:: DATA PROVIDED ::

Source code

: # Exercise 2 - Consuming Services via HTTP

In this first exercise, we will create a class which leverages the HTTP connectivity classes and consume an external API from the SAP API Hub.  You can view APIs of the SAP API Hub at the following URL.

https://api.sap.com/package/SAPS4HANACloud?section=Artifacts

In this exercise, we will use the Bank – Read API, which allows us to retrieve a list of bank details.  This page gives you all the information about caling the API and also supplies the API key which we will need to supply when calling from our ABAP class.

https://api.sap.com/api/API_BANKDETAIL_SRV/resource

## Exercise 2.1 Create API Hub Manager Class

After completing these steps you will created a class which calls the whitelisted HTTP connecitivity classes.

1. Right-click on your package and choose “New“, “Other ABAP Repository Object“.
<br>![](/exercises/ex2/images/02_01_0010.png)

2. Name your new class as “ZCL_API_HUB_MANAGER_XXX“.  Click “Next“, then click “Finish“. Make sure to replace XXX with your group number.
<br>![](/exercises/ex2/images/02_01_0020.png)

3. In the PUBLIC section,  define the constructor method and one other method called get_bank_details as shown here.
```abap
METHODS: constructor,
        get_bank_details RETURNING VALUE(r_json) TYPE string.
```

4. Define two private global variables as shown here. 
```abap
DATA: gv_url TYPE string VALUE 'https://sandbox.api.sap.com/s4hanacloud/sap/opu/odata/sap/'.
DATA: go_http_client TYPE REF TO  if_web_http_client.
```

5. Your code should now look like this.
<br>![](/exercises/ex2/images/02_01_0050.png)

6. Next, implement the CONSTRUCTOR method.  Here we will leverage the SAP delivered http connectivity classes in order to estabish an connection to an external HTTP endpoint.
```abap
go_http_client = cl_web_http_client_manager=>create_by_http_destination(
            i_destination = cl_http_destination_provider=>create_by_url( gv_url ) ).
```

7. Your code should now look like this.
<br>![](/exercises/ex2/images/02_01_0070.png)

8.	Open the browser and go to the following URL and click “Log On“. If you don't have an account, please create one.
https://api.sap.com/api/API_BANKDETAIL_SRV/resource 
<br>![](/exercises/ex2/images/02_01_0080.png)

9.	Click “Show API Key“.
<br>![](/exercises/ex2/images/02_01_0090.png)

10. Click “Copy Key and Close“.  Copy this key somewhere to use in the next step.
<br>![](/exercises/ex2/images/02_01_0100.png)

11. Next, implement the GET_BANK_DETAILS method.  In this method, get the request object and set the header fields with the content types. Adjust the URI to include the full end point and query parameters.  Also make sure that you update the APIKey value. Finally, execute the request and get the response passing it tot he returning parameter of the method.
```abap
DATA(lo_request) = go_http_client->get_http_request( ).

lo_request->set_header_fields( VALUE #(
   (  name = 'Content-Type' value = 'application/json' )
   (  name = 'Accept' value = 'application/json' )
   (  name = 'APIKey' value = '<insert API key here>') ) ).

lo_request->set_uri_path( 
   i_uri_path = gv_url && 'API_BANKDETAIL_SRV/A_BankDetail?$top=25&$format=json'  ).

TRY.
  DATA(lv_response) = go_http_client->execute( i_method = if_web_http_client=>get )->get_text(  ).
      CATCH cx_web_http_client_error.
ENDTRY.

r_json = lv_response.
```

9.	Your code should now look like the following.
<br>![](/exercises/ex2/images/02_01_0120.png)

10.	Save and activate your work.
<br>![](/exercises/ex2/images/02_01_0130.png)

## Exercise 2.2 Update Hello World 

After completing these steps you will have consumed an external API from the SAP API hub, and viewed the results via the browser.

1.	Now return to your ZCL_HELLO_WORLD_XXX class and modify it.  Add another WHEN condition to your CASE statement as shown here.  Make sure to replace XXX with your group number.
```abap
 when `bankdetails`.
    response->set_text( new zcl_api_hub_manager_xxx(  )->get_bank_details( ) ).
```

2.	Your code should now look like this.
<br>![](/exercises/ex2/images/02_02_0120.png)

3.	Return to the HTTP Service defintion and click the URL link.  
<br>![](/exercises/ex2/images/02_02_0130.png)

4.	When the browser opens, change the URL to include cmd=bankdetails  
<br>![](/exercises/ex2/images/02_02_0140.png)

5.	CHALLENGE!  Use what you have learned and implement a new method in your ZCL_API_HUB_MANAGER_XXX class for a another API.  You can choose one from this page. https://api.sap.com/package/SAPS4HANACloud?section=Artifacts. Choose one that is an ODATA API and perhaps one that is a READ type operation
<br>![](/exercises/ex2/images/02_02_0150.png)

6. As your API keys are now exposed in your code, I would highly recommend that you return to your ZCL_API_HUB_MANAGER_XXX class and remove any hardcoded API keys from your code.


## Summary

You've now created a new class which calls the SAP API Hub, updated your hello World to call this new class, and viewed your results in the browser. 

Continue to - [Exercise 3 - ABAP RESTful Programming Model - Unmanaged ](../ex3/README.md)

:::

> _EXERCISE DETAILS_
For each line in the data above that contains the string "steps", extract the line.

> _WRITTEN SOLUTION_
After completing these steps you will created a class which calls the whitelisted HTTP connecitivity classes.
After completing these steps you will have consumed an external API from the SAP API hub, and viewed the results via the browser.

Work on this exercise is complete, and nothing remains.